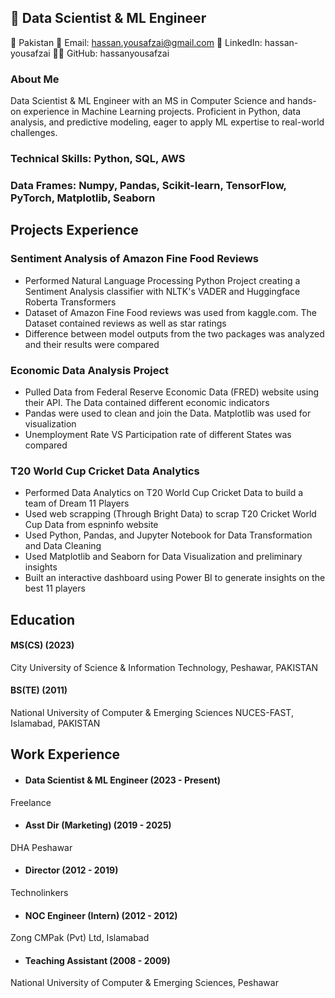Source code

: 
## 🚀 Data Scientist & ML Engineer

📍 Pakistan
📧 Email: hassan.yousafzai@gmail.com
🔗 LinkedIn: hassan-yousafzai
👨‍💻 GitHub: hassanyousafzai

### About Me
Data Scientist & ML Engineer with an MS in Computer Science and hands-on experience in Machine Learning projects. Proficient in Python, data analysis, and predictive modeling, eager to apply ML expertise to real-world challenges.

### Technical Skills: Python, SQL, AWS
### Data Frames: Numpy, Pandas, Scikit-learn, TensorFlow, PyTorch, Matplotlib, Seaborn


## Projects Experience

### Sentiment Analysis of Amazon Fine Food Reviews 
- Performed Natural Language Processing Python Project creating a Sentiment Analysis 
classifier with NLTK's VADER and Huggingface Roberta Transformers
- Dataset of Amazon Fine Food reviews was used from kaggle.com. The Dataset contained 
reviews as well as star ratings
- Difference between model outputs from the two packages was analyzed and their results 
were compared

### Economic Data Analysis Project  
- Pulled Data from Federal Reserve Economic Data (FRED) website using their API.  The 
Data contained different economic indicators 
- Pandas were used to clean and join the Data. Matplotlib was used for visualization 
- Unemployment Rate VS Participation rate of different States was compared

### T20 World Cup Cricket Data Analytics 
- Performed Data Analytics on T20 World Cup Cricket Data to build a team of Dream 11 
Players
- Used web scrapping (Through Bright Data) to scrap T20 Cricket World Cup Data from 
espninfo website
- Used Python, Pandas, and Jupyter Notebook for Data Transformation and Data Cleaning
- Used Matplotlib and Seaborn for Data Visualization and preliminary insights
- Built an interactive dashboard using Power BI to generate insights on the best 11 players

## Education 

#### MS(CS) (2023)
City University of Science & Information Technology, Peshawar, PAKISTAN  

#### BS(TE) (2011)
National University of Computer & Emerging Sciences NUCES-FAST, Islamabad, PAKISTAN

## Work Experience
- #### Data Scientist & ML Engineer (2023 - Present)
Freelance
- #### Asst Dir (Marketing) (2019 - 2025)
DHA Peshawar
- #### Director (2012 - 2019)
Technolinkers 
- #### NOC Engineer (Intern) (2012 - 2012)
Zong CMPak (Pvt) Ltd, Islamabad
- #### Teaching Assistant (2008 - 2009)
National University of Computer & Emerging Sciences, Peshawar




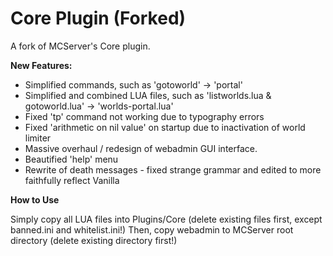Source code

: Core Plugin (Forked)
===========

A fork of MCServer's Core plugin.

**New Features:**
* Simplified commands, such as 'gotoworld' -> 'portal'
* Simplified and combined LUA files, such as 'listworlds.lua & gotoworld.lua' -> 'worlds-portal.lua'
* Fixed 'tp' command not working due to typography errors
* Fixed 'arithmetic on nil value' on startup due to inactivation of world limiter
* Massive overhaul / redesign of webadmin GUI interface.
* Beautified 'help' menu
* Rewrite of death messages - fixed strange grammar and edited to more faithfully reflect Vanilla

**How to Use**

Simply copy all LUA files into Plugins/Core (delete existing files first, except banned.ini and whitelist.ini!)
Then, copy webadmin to MCServer root directory (delete existing directory first!)
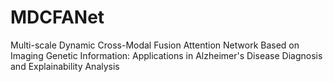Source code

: # MDCFANet
Multi-scale Dynamic Cross-Modal Fusion Attention Network Based on Imaging Genetic Information: Applications in Alzheimer's Disease Diagnosis and Explainability Analysis
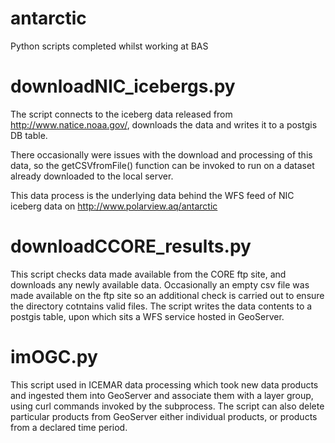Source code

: # antarctic
Python scripts completed whilst working at BAS

# downloadNIC_icebergs.py 
The script connects to the iceberg data released from http://www.natice.noaa.gov/, downloads the data and writes it to a postgis DB table.

There occasionally were issues with the download and processing of this data, so the getCSVfromFile() function can be invoked to run on a dataset already downloaded to the local server.

This data process is the underlying data behind the WFS feed of NIC iceberg data on http://www.polarview.aq/antarctic

# downloadCCORE_results.py
This script checks data made available from the CORE ftp site, and downloads any newly available data. Occasionally an empty csv file  was made available on the ftp site so an additional check is carried out to ensure the directory cotntains valid files. The script writes the data contents to a postgis table, upon which sits a WFS service hosted in GeoServer. 

# imOGC.py
This script used in ICEMAR data processing which took new data products and ingested them into GeoServer and associate them with a layer group,  using curl commands invoked by the subprocess. The script can also delete particular products from GeoServer either individual products, or products from a declared time period.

Activity => For this exercise, please output exactly the lines above starting at the line with "Data Scientist & ML Engineer with" and ending at the line with "- Pulled Data", ends included.

The completed task =>
Data Scientist & ML Engineer with an MS in Computer Science and hands-on experience in Machine Learning projects. Proficient in Python, data analysis, and predictive modeling, eager to apply ML expertise to real-world challenges.

### Technical Skills: Python, SQL, AWS
### Data Frames: Numpy, Pandas, Scikit-learn, TensorFlow, PyTorch, Matplotlib, Seaborn


## Projects Experience

### Sentiment Analysis of Amazon Fine Food Reviews 
- Performed Natural Language Processing Python Project creating a Sentiment Analysis 
classifier with NLTK's VADER and Huggingface Roberta Transformers
- Dataset of Amazon Fine Food reviews was used from kaggle.com. The Dataset contained 
reviews as well as star ratings
- Difference between model outputs from the two packages was analyzed and their results 
were compared

### Economic Data Analysis Project  
- Pulled Data from Federal Reserve Economic Data (FRED) website using their API.  The 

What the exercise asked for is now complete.